- **WHAT YOU NEED TO DO**
Of the entries below, return exactly those lines that fall between the one containing "the presence of" and the one containing "this statement may", the two end lines included.

━━━━━━

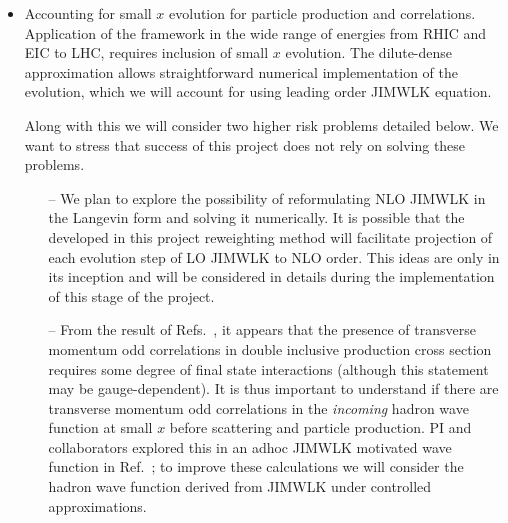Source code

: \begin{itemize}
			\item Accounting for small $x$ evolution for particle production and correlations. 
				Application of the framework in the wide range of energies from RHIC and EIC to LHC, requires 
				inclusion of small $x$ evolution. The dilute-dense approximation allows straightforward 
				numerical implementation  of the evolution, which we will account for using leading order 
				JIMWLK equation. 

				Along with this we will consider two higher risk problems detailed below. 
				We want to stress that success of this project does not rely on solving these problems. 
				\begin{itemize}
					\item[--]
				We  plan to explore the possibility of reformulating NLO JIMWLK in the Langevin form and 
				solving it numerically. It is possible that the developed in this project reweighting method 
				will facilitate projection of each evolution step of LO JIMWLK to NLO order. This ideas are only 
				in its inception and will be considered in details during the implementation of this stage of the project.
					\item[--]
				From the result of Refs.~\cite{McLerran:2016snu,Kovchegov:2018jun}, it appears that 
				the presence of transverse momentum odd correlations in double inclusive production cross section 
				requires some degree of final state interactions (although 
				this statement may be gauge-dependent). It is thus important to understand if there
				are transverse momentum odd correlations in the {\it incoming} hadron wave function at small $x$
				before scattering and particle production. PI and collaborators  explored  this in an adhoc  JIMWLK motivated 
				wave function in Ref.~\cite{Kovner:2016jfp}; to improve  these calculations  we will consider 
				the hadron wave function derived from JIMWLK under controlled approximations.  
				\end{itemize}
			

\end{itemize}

━━━━━━

- **RESULT**
				the presence of transverse momentum odd correlations in double inclusive production cross section 
				requires some degree of final state interactions (although 
				this statement may be gauge-dependent). It is thus important to understand if there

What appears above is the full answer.